Look through the lines below, find those with the word "version", and copy them.

*** Opening SUPPLIED DATA ***

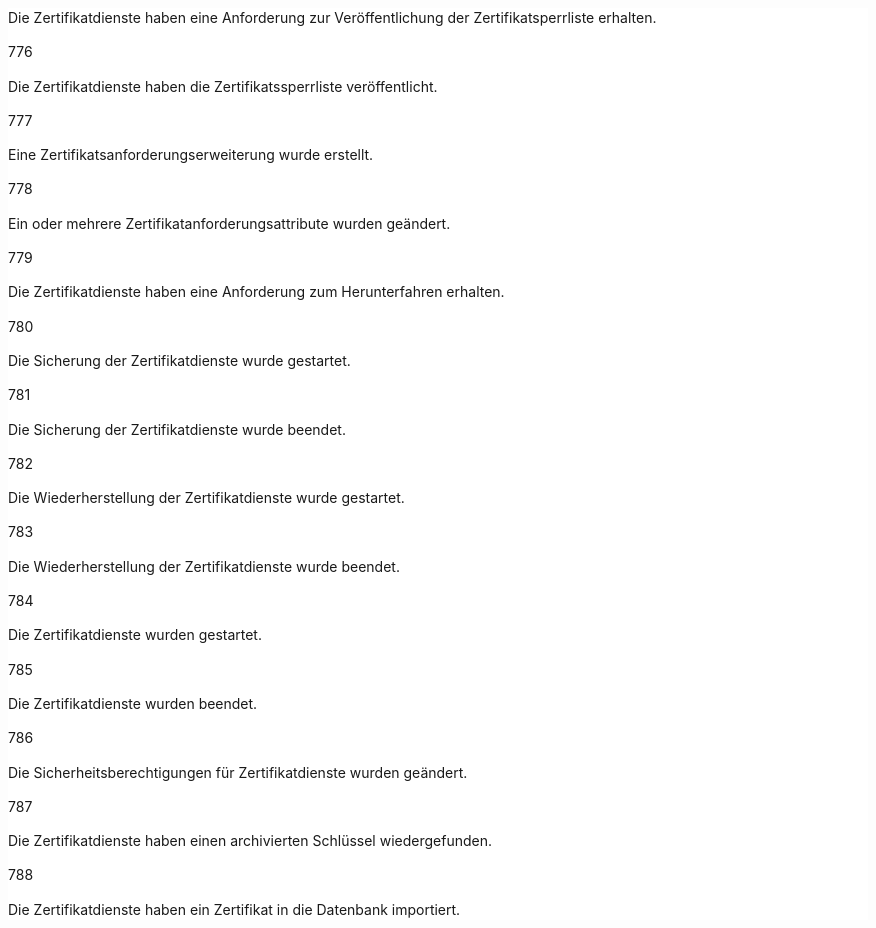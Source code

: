 <td style="border:1px solid black;"><p>Die Zertifikatdienste haben eine Anforderung zur Veröffentlichung der Zertifikatsperrliste erhalten.</p></td>
</tr>  
<tr class="even">
<td style="border:1px solid black;"><p>776</p></td>
<td style="border:1px solid black;"><p>Die Zertifikatdienste haben die Zertifikatssperrliste veröffentlicht.</p></td>
</tr>  
<tr class="odd">
<td style="border:1px solid black;"><p>777</p></td>
<td style="border:1px solid black;"><p>Eine Zertifikatsanforderungserweiterung wurde erstellt.</p></td>
</tr>  
<tr class="even">
<td style="border:1px solid black;"><p>778</p></td>
<td style="border:1px solid black;"><p>Ein oder mehrere Zertifikatanforderungsattribute wurden geändert.</p></td>
</tr>  
<tr class="odd">
<td style="border:1px solid black;"><p>779</p></td>
<td style="border:1px solid black;"><p>Die Zertifikatdienste haben eine Anforderung zum Herunterfahren erhalten.</p></td>
</tr>  
<tr class="even">
<td style="border:1px solid black;"><p>780</p></td>
<td style="border:1px solid black;"><p>Die Sicherung der Zertifikatdienste wurde gestartet.</p></td>
</tr>  
<tr class="odd">
<td style="border:1px solid black;"><p>781</p></td>
<td style="border:1px solid black;"><p>Die Sicherung der Zertifikatdienste wurde beendet.</p></td>
</tr>  
<tr class="even">
<td style="border:1px solid black;"><p>782</p></td>
<td style="border:1px solid black;"><p>Die Wiederherstellung der Zertifikatdienste wurde gestartet.</p></td>
</tr>  
<tr class="odd">
<td style="border:1px solid black;"><p>783</p></td>
<td style="border:1px solid black;"><p>Die Wiederherstellung der Zertifikatdienste wurde beendet.</p></td>
</tr>  
<tr class="even">
<td style="border:1px solid black;"><p>784</p></td>
<td style="border:1px solid black;"><p>Die Zertifikatdienste wurden gestartet.</p></td>
</tr>  
<tr class="odd">
<td style="border:1px solid black;"><p>785</p></td>
<td style="border:1px solid black;"><p>Die Zertifikatdienste wurden beendet.</p></td>
</tr>  
<tr class="even">
<td style="border:1px solid black;"><p>786</p></td>
<td style="border:1px solid black;"><p>Die Sicherheitsberechtigungen für Zertifikatdienste wurden geändert.</p></td>
</tr>  
<tr class="odd">
<td style="border:1px solid black;"><p>787</p></td>
<td style="border:1px solid black;"><p>Die Zertifikatdienste haben einen archivierten Schlüssel wiedergefunden.</p></td>
</tr>  
<tr class="even">
<td style="border:1px solid black;"><p>788</p></td>
<td style="border:1px solid black;"><p>Die Zertifikatdienste haben ein Zertifikat in die Datenbank importiert.</p></td>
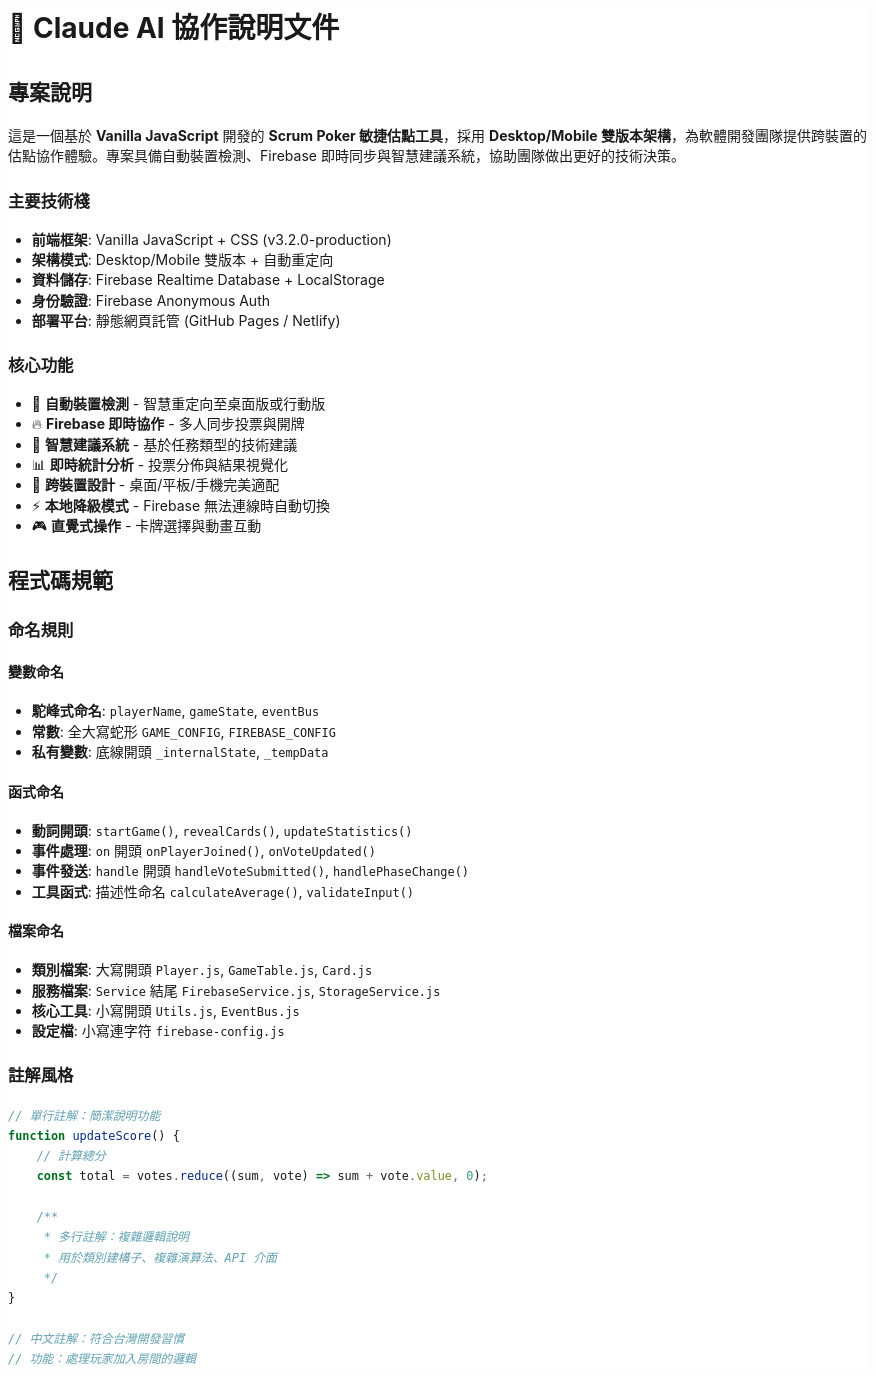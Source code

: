 # 🤖 Claude AI 協作說明文件

## 專案說明

這是一個基於 **Vanilla JavaScript** 開發的 **Scrum Poker 敏捷估點工具**，採用 **Desktop/Mobile 雙版本架構**，為軟體開發團隊提供跨裝置的估點協作體驗。專案具備自動裝置檢測、Firebase 即時同步與智慧建議系統，協助團隊做出更好的技術決策。

### 主要技術棧
- **前端框架**: Vanilla JavaScript + CSS (v3.2.0-production)
- **架構模式**: Desktop/Mobile 雙版本 + 自動重定向
- **資料儲存**: Firebase Realtime Database + LocalStorage
- **身份驗證**: Firebase Anonymous Auth
- **部署平台**: 靜態網頁託管 (GitHub Pages / Netlify)

### 核心功能
- 🎯 **自動裝置檢測** - 智慧重定向至桌面版或行動版
- 🔥 **Firebase 即時協作** - 多人同步投票與開牌
- 🧠 **智慧建議系統** - 基於任務類型的技術建議
- 📊 **即時統計分析** - 投票分佈與結果視覺化
- 📱 **跨裝置設計** - 桌面/平板/手機完美適配
- ⚡ **本地降級模式** - Firebase 無法連線時自動切換
- 🎮 **直覺式操作** - 卡牌選擇與動畫互動

## 程式碼規範

### 命名規則

#### 變數命名
- **駝峰式命名**: `playerName`, `gameState`, `eventBus`
- **常數**: 全大寫蛇形 `GAME_CONFIG`, `FIREBASE_CONFIG`
- **私有變數**: 底線開頭 `_internalState`, `_tempData`

#### 函式命名
- **動詞開頭**: `startGame()`, `revealCards()`, `updateStatistics()`
- **事件處理**: `on` 開頭 `onPlayerJoined()`, `onVoteUpdated()`
- **事件發送**: `handle` 開頭 `handleVoteSubmitted()`, `handlePhaseChange()`
- **工具函式**: 描述性命名 `calculateAverage()`, `validateInput()`

#### 檔案命名
- **類別檔案**: 大寫開頭 `Player.js`, `GameTable.js`, `Card.js`
- **服務檔案**: `Service` 結尾 `FirebaseService.js`, `StorageService.js`
- **核心工具**: 小寫開頭 `Utils.js`, `EventBus.js`
- **設定檔**: 小寫連字符 `firebase-config.js`

### 註解風格
```javascript
// 單行註解：簡潔說明功能
function updateScore() {
    // 計算總分
    const total = votes.reduce((sum, vote) => sum + vote.value, 0);
    
    /**
     * 多行註解：複雜邏輯說明
     * 用於類別建構子、複雜演算法、API 介面
     */
}

// 中文註解：符合台灣開發習慣
// 功能：處理玩家加入房間的邏輯
```
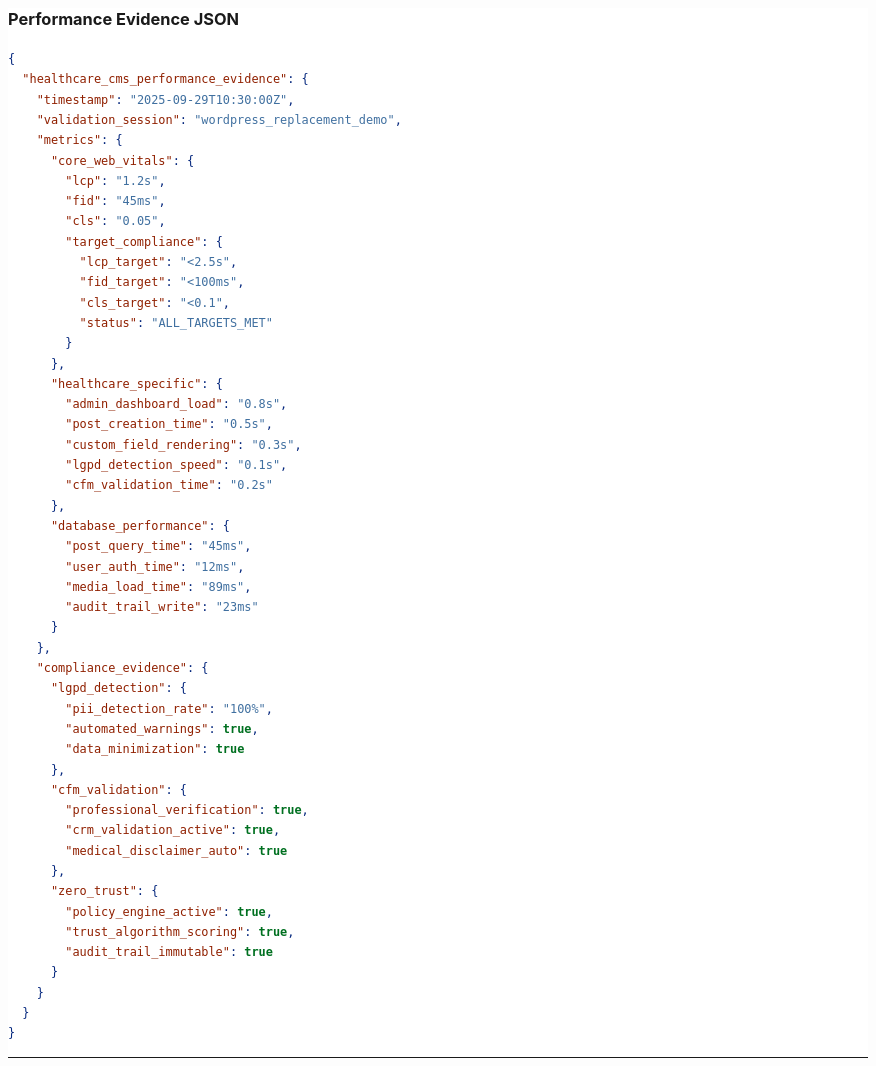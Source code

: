 ### **Performance Evidence JSON**
```json
{
  "healthcare_cms_performance_evidence": {
    "timestamp": "2025-09-29T10:30:00Z",
    "validation_session": "wordpress_replacement_demo",
    "metrics": {
      "core_web_vitals": {
        "lcp": "1.2s",
        "fid": "45ms",
        "cls": "0.05",
        "target_compliance": {
          "lcp_target": "<2.5s",
          "fid_target": "<100ms",
          "cls_target": "<0.1",
          "status": "ALL_TARGETS_MET"
        }
      },
      "healthcare_specific": {
        "admin_dashboard_load": "0.8s",
        "post_creation_time": "0.5s",
        "custom_field_rendering": "0.3s",
        "lgpd_detection_speed": "0.1s",
        "cfm_validation_time": "0.2s"
      },
      "database_performance": {
        "post_query_time": "45ms",
        "user_auth_time": "12ms",
        "media_load_time": "89ms",
        "audit_trail_write": "23ms"
      }
    },
    "compliance_evidence": {
      "lgpd_detection": {
        "pii_detection_rate": "100%",
        "automated_warnings": true,
        "data_minimization": true
      },
      "cfm_validation": {
        "professional_verification": true,
        "crm_validation_active": true,
        "medical_disclaimer_auto": true
      },
      "zero_trust": {
        "policy_engine_active": true,
        "trust_algorithm_scoring": true,
        "audit_trail_immutable": true
      }
    }
  }
}
```

---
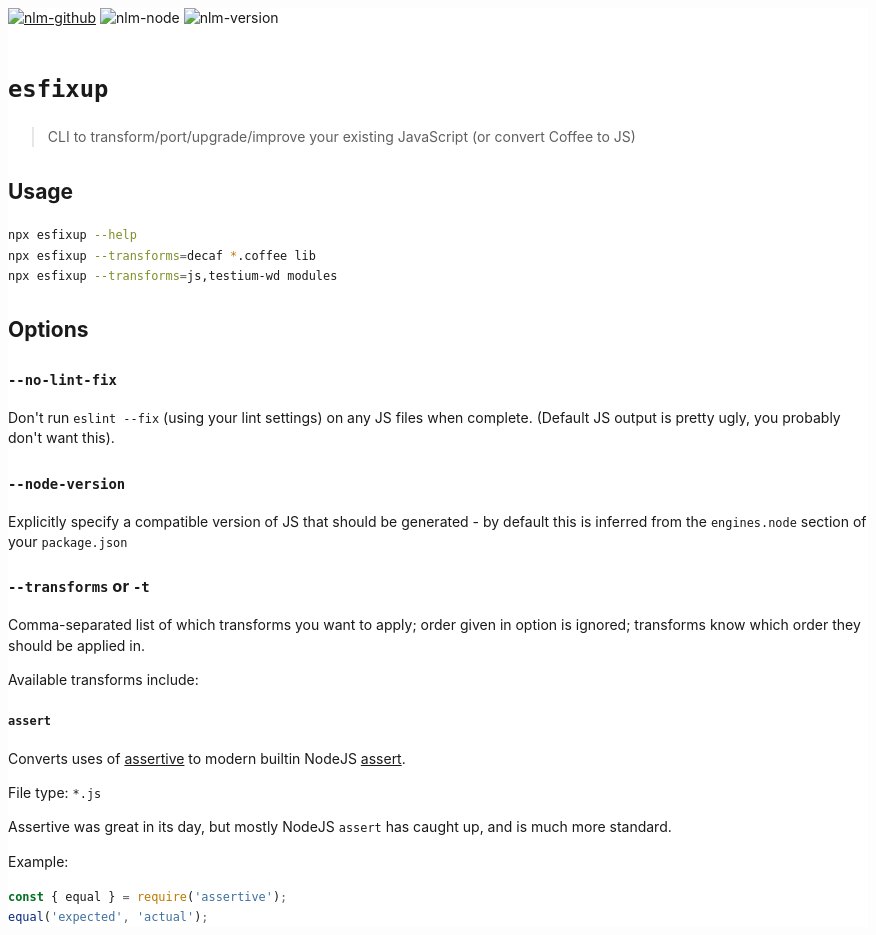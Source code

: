 [![nlm-github](https://img.shields.io/badge/github-groupon%2Fesfixup%2Fissues-F4D03F?logo=github&logoColor=white)](https://github.com/groupon/esfixup/issues)
![nlm-node](https://img.shields.io/badge/node-%3E%3D14-blue?logo=node.js&logoColor=white)
![nlm-version](https://img.shields.io/badge/version-1.0.0-blue?logo=version&logoColor=white)
# `esfixup`

> CLI to transform/port/upgrade/improve your existing JavaScript (or convert
Coffee to JS)

## Usage

```bash
npx esfixup --help
npx esfixup --transforms=decaf *.coffee lib
npx esfixup --transforms=js,testium-wd modules
```

## Options

### `--no-lint-fix`

Don't run `eslint --fix` (using your lint settings) on any JS files when
complete.  (Default JS output is pretty ugly, you probably don't want this).

### `--node-version`

Explicitly specify a compatible version of JS that should be generated - by
default this is inferred from the `engines.node` section of your `package.json`

### `--transforms` or `-t`

Comma-separated list of which transforms you want to apply; order given in
option is ignored; transforms know which order they should be applied in.

Available transforms include:

#### `assert`
Converts uses of [assertive] to modern builtin NodeJS [assert].

File type: `*.js`

[assertive]: https://github.com/groupon/assertive
[assert]: https://nodejs.org/dist/latest/docs/api/assert.html

Assertive was great in its day, but mostly NodeJS `assert` has caught up, and
is much more standard.

Example:

```js
const { equal } = require('assertive');
equal('expected', 'actual');
```


[phy]: https://github.com/groupon/phy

*** Closing SUPPLIED DATA ***

## TASK RESULT
![nlm-version](https://img.shields.io/badge/version-1.0.0-blue?logo=version&logoColor=white)
### `--node-version`
Explicitly specify a compatible version of JS that should be generated - by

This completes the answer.